<<<<

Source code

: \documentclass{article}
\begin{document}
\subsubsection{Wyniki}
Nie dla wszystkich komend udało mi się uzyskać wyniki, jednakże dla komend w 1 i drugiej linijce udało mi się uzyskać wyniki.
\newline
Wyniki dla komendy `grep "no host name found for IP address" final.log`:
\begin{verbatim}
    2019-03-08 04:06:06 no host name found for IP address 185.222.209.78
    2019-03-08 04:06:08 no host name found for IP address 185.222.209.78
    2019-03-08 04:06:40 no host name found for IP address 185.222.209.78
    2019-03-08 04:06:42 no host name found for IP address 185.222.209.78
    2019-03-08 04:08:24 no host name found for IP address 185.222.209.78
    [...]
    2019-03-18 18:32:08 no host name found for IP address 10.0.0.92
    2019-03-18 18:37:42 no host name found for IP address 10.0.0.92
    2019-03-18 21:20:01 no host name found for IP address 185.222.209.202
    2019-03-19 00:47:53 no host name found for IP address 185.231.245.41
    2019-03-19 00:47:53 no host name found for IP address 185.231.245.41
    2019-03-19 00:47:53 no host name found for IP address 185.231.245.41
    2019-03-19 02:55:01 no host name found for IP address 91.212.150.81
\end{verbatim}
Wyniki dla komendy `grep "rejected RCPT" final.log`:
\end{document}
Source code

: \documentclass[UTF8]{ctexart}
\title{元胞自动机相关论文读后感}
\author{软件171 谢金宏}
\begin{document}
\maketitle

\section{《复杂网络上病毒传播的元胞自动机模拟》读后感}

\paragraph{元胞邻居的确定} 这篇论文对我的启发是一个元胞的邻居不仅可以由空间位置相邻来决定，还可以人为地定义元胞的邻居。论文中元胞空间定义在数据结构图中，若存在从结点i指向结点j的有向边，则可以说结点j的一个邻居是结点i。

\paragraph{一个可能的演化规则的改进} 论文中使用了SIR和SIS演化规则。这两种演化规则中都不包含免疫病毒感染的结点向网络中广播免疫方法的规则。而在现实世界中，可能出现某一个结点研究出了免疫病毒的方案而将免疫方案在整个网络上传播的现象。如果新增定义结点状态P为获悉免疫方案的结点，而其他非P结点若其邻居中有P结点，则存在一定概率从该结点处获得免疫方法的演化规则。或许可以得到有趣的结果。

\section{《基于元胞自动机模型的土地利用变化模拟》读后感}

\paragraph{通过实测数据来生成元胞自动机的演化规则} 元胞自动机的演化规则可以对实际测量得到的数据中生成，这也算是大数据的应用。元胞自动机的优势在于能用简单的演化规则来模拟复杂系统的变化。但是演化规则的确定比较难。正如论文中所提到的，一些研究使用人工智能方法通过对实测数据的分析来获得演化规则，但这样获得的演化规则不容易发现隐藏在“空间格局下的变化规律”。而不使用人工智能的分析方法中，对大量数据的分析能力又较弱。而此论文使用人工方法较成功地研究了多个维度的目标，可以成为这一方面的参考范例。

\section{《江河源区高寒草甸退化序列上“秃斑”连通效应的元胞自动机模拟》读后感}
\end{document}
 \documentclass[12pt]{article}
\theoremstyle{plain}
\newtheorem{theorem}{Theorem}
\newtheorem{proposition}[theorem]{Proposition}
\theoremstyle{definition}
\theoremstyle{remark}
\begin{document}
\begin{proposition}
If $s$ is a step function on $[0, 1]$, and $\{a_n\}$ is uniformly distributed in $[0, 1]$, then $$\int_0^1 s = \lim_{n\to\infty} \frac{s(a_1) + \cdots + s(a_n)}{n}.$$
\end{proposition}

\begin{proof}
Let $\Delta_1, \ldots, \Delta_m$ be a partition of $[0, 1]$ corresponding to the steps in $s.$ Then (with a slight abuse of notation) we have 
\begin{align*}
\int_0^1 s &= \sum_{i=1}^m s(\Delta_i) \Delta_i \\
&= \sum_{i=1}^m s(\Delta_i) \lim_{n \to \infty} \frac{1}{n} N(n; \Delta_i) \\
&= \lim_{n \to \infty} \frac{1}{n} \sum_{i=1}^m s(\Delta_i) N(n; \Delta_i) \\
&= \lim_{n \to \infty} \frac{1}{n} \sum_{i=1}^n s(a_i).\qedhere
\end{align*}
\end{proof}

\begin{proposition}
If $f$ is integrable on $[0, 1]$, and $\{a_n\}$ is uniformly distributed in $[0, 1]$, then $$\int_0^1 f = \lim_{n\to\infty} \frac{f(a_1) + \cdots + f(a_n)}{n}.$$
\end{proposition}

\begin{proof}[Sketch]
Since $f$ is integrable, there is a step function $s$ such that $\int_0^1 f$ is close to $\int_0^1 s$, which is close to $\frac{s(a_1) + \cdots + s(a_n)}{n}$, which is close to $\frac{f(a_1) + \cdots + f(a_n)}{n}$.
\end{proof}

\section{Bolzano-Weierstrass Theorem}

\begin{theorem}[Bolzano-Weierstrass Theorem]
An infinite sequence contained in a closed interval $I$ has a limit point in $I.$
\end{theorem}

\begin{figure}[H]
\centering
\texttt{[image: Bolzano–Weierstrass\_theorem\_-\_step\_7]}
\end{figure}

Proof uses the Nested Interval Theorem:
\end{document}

>>>>

- [What to produce]
Starting at the top of the data above, repeat every line exactly until the line containing "2019-03-08 04:06:40 no" has been given, then stop.

- [Answer below]
Source code

: \documentclass{article}
\begin{document}
\subsubsection{Wyniki}
Nie dla wszystkich komend udało mi się uzyskać wyniki, jednakże dla komend w 1 i drugiej linijce udało mi się uzyskać wyniki.
\newline
Wyniki dla komendy `grep "no host name found for IP address" final.log`:
\begin{verbatim}
    2019-03-08 04:06:06 no host name found for IP address 185.222.209.78
    2019-03-08 04:06:08 no host name found for IP address 185.222.209.78
    2019-03-08 04:06:40 no host name found for IP address 185.222.209.78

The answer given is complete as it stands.